Davanti agli occhi di Fabio Capello, c.t. dell’Inghilterra, i nerazzurri
perdono (2-0) a Liverpool nell’andata degli ottavi, resistendo in 10 contro
11 per quasi un’ora, fino ai gol di Kuyt e Gerrard. Brutto infortunio per
Cordoba: nel ritorno, oltre a Materazzi, rischia di restare fuori anche lui.
Vieira parte dalla panchina. La formazione
è quella più scontata, con Chivu arretrato, Stankovic e Cambiasso nella metà
campo che ha Maxwell e Zanetti sugli esterni. La musica della Champions, per
una volta, non la sente nessuno. La Kop detta legge, ed è un canto che
intimorisce. L’inno sacro al popolo Reds viene ripetuto più volte, senza
sosta.
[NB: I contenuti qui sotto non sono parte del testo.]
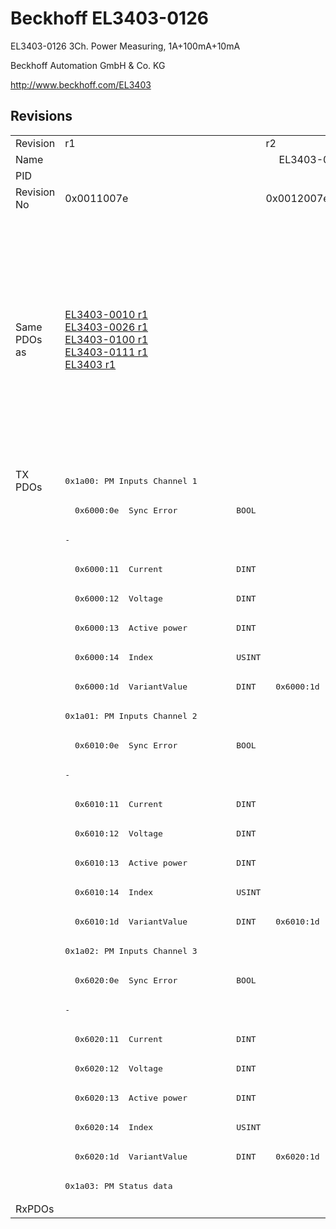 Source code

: # Beckhoff EL3403-0126

EL3403-0126 3Ch. Power Measuring, 1A+100mA+10mA

Beckhoff Automation GmbH & Co. KG

http://www.beckhoff.com/EL3403

## Revisions
<table>
<tr>
<td>Revision</td>
<td>r1</td>
<td>r2</td>
<td>r3</td>
<td>r4</td>
<td>r5</td>
<td>r6</td>
<td>r7</td>
<td>r8</td>
</tr>
<tr>
<td>Name</td>
<td colspan=8 align="center">EL3403-0126 3Ch. Power Measuring, 1A+100mA+10mA</td>
</tr>
<tr>
<td>PID</td>
<td colspan=8 align="center">0x0d4b3052</td>
</tr>
<tr>
<td>Revision No</td>
<td>0x0011007e</td>
<td>0x0012007e</td>
<td>0x0013007e</td>
<td>0x0014007e</td>
<td>0x0015007e</td>
<td>0x0016007e</td>
<td>0x0017007e</td>
<td>0x0018007e</td>
</tr>
<tr>
<td>Same PDOs as</td>
<td><a href="EL3403-0010.md">EL3403-0010 r1</a><br/><a href="EL3403-0026.md">EL3403-0026 r1</a><br/><a href="EL3403-0100.md">EL3403-0100 r1</a><br/><a href="EL3403-0111.md">EL3403-0111 r1</a><br/><a href="EL3403.md">EL3403 r1</a></td>
<td colspan=4 align="center"><a href="EL3403-0010.md">EL3403-0010 r2</a><br/><a href="EL3403-0010.md">EL3403-0010 r3</a><br/><a href="EL3403-0010.md">EL3403-0010 r4</a><br/><a href="EL3403-0010.md">EL3403-0010 r5</a><br/><a href="EL3403-0026.md">EL3403-0026 r2</a><br/><a href="EL3403-0026.md">EL3403-0026 r3</a><br/><a href="EL3403-0026.md">EL3403-0026 r4</a><br/><a href="EL3403-0026.md">EL3403-0026 r5</a><br/><a href="EL3403-0100.md">EL3403-0100 r2</a><br/><a href="EL3403-0100.md">EL3403-0100 r3</a><br/><a href="EL3403-0100.md">EL3403-0100 r4</a><br/><a href="EL3403-0100.md">EL3403-0100 r5</a><br/><a href="EL3403-0111.md">EL3403-0111 r2</a><br/><a href="EL3403-0111.md">EL3403-0111 r3</a><br/><a href="EL3403-0111.md">EL3403-0111 r4</a><br/><a href="EL3403-0111.md">EL3403-0111 r5</a><br/><a href="EL3403.md">EL3403 r2</a><br/><a href="EL3403.md">EL3403 r3</a><br/><a href="EL3403.md">EL3403 r4</a><br/><a href="EL3403.md">EL3403 r5</a></td>
<td colspan=3 align="center"><a href="EL3403-0010.md">EL3403-0010 r6</a><br/><a href="EL3403-0010.md">EL3403-0010 r7</a><br/><a href="EL3403-0010.md">EL3403-0010 r8</a><br/><a href="EL3403-0026.md">EL3403-0026 r6</a><br/><a href="EL3403-0026.md">EL3403-0026 r7</a><br/><a href="EL3403-0026.md">EL3403-0026 r8</a><br/><a href="EL3403-0100.md">EL3403-0100 r6</a><br/><a href="EL3403-0100.md">EL3403-0100 r7</a><br/><a href="EL3403-0100.md">EL3403-0100 r8</a><br/><a href="EL3403-0111.md">EL3403-0111 r6</a><br/><a href="EL3403-0111.md">EL3403-0111 r7</a><br/><a href="EL3403-0111.md">EL3403-0111 r8</a><br/><a href="EL3403-0333.md">EL3403-0333 r7</a><br/><a href="EL3403-0333.md">EL3403-0333 r8</a><br/><a href="EL3403.md">EL3403 r6</a><br/><a href="EL3403.md">EL3403 r7</a></td>
</tr>
<tr>
<td rowspan=25 valign=top>TX PDOs</td>
<td colspan=8 align="left"><pre>0x1a00: PM Inputs Channel 1</pre></td>
<td></td>
</tr>
<tr>
<td colspan=5 align="left"><pre>  0x6000:0e  Sync Error            BOOL</pre></td>
<td colspan=3 align="left"><pre>-</pre></td>
</tr>
<tr>
<td colspan=5 align="left"><pre>-</pre></td>
<td colspan=3 align="left"><pre>  0x6000:10  TxPDO Toggle          BOOL</pre></td>
</tr>
<tr>
<td colspan=8 align="left"><pre>  0x6000:11  Current               DINT</pre></td>
</tr>
<tr>
<td colspan=8 align="left"><pre>  0x6000:12  Voltage               DINT</pre></td>
</tr>
<tr>
<td colspan=8 align="left"><pre>  0x6000:13  Active power          DINT</pre></td>
</tr>
<tr>
<td colspan=8 align="left"><pre>  0x6000:14  Index                 USINT</pre></td>
</tr>
<tr>
<td><pre>  0x6000:1d  VariantValue          DINT</pre></td>
<td colspan=7 align="left"><pre>  0x6000:1d  Variant value         DINT</pre></td>
</tr>
<tr>
<td colspan=8 align="left"><pre>0x1a01: PM Inputs Channel 2</pre></td>
</tr>
<tr>
<td colspan=5 align="left"><pre>  0x6010:0e  Sync Error            BOOL</pre></td>
<td colspan=3 align="left"><pre>-</pre></td>
</tr>
<tr>
<td colspan=5 align="left"><pre>-</pre></td>
<td colspan=3 align="left"><pre>  0x6010:10  TxPDO Toggle          BOOL</pre></td>
</tr>
<tr>
<td colspan=8 align="left"><pre>  0x6010:11  Current               DINT</pre></td>
</tr>
<tr>
<td colspan=8 align="left"><pre>  0x6010:12  Voltage               DINT</pre></td>
</tr>
<tr>
<td colspan=8 align="left"><pre>  0x6010:13  Active power          DINT</pre></td>
</tr>
<tr>
<td colspan=8 align="left"><pre>  0x6010:14  Index                 USINT</pre></td>
</tr>
<tr>
<td><pre>  0x6010:1d  VariantValue          DINT</pre></td>
<td colspan=7 align="left"><pre>  0x6010:1d  Variant value         DINT</pre></td>
</tr>
<tr>
<td colspan=8 align="left"><pre>0x1a02: PM Inputs Channel 3</pre></td>
</tr>
<tr>
<td colspan=5 align="left"><pre>  0x6020:0e  Sync Error            BOOL</pre></td>
<td colspan=3 align="left"><pre>-</pre></td>
</tr>
<tr>
<td colspan=5 align="left"><pre>-</pre></td>
<td colspan=3 align="left"><pre>  0x6020:10  TxPDO Toggle          BOOL</pre></td>
</tr>
<tr>
<td colspan=8 align="left"><pre>  0x6020:11  Current               DINT</pre></td>
</tr>
<tr>
<td colspan=8 align="left"><pre>  0x6020:12  Voltage               DINT</pre></td>
</tr>
<tr>
<td colspan=8 align="left"><pre>  0x6020:13  Active power          DINT</pre></td>
</tr>
<tr>
<td colspan=8 align="left"><pre>  0x6020:14  Index                 USINT</pre></td>
</tr>
<tr>
<td><pre>  0x6020:1d  VariantValue          DINT</pre></td>
<td colspan=7 align="left"><pre>  0x6020:1d  Variant value         DINT</pre></td>
</tr>
<tr>
<td colspan=8 align="left"><pre>0x1a03: PM Status data</pre></td>
</tr>
<tr>
<td>RxPDOs</td>
<td colspan=8 align="left"></td>
</tr>
</table>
Tanto per far capire ai nerazzurri di avere davanti una montagna da
scalare.
Benitez crea un muro in mezzo: Lucas e
Mascherano coprono Gerrard, Kuyt e Babel, i tre che rendono agile la manovra
dei Reds. Torres è l’unico riferimento offensivo, ma sui ribaltamenti
attaccano tutti, compreso Carragher, che al
3’
chiede il rigore per un tocco di braccio di Cordoba. Il primo quarto di gara
è in apnea: Kuyt attacca a sinistra, Babel dalla parte opposta. Martellano,
ma senza arrivare a Julio Cesar.
Difficile scavare un’intensità maggiore
dall’anima di una squadra apparentemente in crisi. De Bleeckere lascia
correre quando Mascherano maltratta Cruz, poi si fa inflessibile con l’Inter:
così Materazzi finisce fuori alla mezz’ora per due falli su Torres. La
partita si spacca in due. Chivu affianca Cordoba, Maxwell scala in difesa,
Stankovic passa da interno a perno laterale; le punte restano due. Scelta
coraggiosa.
In
45’ di
pressione i Reds impegnano Julio Cesar due volte, ma è routine per il
brasiliano. Cruz ha il compito di sacrificarsi per turare la falla a destra
fino a quando Mancini non inserisce Vieira. L’avvio del francese è da
brividi: rischia un rilancio e apre il campo a Torres, chiuso in angolo da
Julio Cesar (58’). Poi, dopo una zuccata di Hyypia, prende con la mano un
pallone alzato in area da Gerrard, facendo scoppiare di rabbia la curva
rossa.
Il monologo dei “Rafa boys” prosegue con
le discese di Finnan e i tentativi di Torres, che fa in tempo a esplodere
una cannonata da
25 metri
prima di lasciare il posto a Crouch. Vieira dà qualche segnale di risveglio
con una conclusione da fuori ma non è serata per l’Inter, perché dopo
l’espulsione di Materazzi “salta” pure Cordoba nell’azione che porta al tiro
Crouch (ginocchio, rischia un lungo stop). Un guaio che costringe Mancini a
un altro stravolgimento difensivo e a chissà quali alchimie per la gara di
ritorno.
E’ assalto ostinato, continuo, cattivo. I
nerazzurri non cedono un centimetro di campo e il conto degli angoli (11-1)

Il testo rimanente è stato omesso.